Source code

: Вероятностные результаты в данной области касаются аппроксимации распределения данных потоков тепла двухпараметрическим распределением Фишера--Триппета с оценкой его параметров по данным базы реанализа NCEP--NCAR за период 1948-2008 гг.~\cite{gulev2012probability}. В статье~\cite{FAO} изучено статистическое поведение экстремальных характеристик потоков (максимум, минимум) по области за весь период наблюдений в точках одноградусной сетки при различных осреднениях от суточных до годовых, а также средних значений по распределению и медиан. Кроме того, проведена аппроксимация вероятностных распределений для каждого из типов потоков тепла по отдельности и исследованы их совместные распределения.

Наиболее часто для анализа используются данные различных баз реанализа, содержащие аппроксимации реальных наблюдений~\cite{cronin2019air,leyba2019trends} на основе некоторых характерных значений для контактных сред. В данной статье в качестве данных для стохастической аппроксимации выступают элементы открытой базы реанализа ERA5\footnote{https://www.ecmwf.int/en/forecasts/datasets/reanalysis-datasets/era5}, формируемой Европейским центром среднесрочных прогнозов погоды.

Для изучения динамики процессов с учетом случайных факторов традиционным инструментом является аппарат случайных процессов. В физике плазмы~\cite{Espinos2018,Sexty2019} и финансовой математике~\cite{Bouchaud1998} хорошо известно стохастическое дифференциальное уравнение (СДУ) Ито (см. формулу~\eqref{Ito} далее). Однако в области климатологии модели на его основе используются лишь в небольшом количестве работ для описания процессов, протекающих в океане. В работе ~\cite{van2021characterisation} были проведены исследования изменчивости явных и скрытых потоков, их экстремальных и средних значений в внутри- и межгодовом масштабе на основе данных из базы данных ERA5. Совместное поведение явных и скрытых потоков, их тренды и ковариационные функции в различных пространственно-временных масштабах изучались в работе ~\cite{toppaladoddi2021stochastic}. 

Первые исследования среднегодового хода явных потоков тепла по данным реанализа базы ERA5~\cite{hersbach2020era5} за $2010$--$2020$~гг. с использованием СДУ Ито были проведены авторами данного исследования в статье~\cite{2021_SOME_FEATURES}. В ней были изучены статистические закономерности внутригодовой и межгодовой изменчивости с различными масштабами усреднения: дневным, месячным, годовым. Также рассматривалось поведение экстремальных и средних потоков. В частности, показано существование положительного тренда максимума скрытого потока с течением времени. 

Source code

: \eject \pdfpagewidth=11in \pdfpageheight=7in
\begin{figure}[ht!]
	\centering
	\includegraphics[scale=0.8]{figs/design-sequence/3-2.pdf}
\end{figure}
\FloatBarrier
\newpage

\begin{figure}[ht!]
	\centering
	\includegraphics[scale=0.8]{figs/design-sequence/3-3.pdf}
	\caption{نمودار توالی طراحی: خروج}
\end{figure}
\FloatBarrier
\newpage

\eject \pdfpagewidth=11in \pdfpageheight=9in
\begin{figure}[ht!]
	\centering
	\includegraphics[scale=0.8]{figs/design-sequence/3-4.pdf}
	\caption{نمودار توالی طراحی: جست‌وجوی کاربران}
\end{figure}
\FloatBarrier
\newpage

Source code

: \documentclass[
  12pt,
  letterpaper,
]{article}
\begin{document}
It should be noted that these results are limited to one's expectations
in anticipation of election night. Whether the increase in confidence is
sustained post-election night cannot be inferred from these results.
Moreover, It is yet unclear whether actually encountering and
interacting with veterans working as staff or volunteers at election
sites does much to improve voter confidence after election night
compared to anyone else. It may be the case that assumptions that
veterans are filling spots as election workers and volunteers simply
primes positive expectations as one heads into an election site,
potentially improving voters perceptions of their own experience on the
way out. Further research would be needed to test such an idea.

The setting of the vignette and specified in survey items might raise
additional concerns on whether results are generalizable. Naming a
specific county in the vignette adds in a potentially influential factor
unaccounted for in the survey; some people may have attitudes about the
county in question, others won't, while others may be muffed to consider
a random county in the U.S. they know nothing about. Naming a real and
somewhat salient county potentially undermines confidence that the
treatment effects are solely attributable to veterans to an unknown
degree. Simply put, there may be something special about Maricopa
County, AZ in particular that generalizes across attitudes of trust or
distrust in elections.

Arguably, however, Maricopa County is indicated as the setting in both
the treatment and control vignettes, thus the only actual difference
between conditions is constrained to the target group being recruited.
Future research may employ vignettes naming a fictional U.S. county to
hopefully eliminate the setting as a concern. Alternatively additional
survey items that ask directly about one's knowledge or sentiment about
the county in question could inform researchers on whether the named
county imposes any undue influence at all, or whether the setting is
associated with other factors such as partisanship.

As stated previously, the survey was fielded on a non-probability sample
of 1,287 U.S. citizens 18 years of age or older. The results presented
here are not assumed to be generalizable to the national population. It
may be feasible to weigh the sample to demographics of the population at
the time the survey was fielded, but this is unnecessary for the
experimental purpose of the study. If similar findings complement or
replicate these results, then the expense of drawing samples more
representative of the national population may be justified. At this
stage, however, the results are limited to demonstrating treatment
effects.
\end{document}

--

- THE TASK: Look above for the line holding "primes positive expectations" and the line holding "of 1,287 U.S.", then output exactly those two lines and every line between them, nothing more.

- PROBLEM SOLUTION:
primes positive expectations as one heads into an election site,
potentially improving voters perceptions of their own experience on the
way out. Further research would be needed to test such an idea.

The setting of the vignette and specified in survey items might raise
additional concerns on whether results are generalizable. Naming a
specific county in the vignette adds in a potentially influential factor
unaccounted for in the survey; some people may have attitudes about the
county in question, others won't, while others may be muffed to consider
a random county in the U.S. they know nothing about. Naming a real and
somewhat salient county potentially undermines confidence that the
treatment effects are solely attributable to veterans to an unknown
degree. Simply put, there may be something special about Maricopa
County, AZ in particular that generalizes across attitudes of trust or
distrust in elections.

Arguably, however, Maricopa County is indicated as the setting in both
the treatment and control vignettes, thus the only actual difference
between conditions is constrained to the target group being recruited.
Future research may employ vignettes naming a fictional U.S. county to
hopefully eliminate the setting as a concern. Alternatively additional
survey items that ask directly about one's knowledge or sentiment about
the county in question could inform researchers on whether the named
county imposes any undue influence at all, or whether the setting is
associated with other factors such as partisanship.

As stated previously, the survey was fielded on a non-probability sample
of 1,287 U.S. citizens 18 years of age or older. The results presented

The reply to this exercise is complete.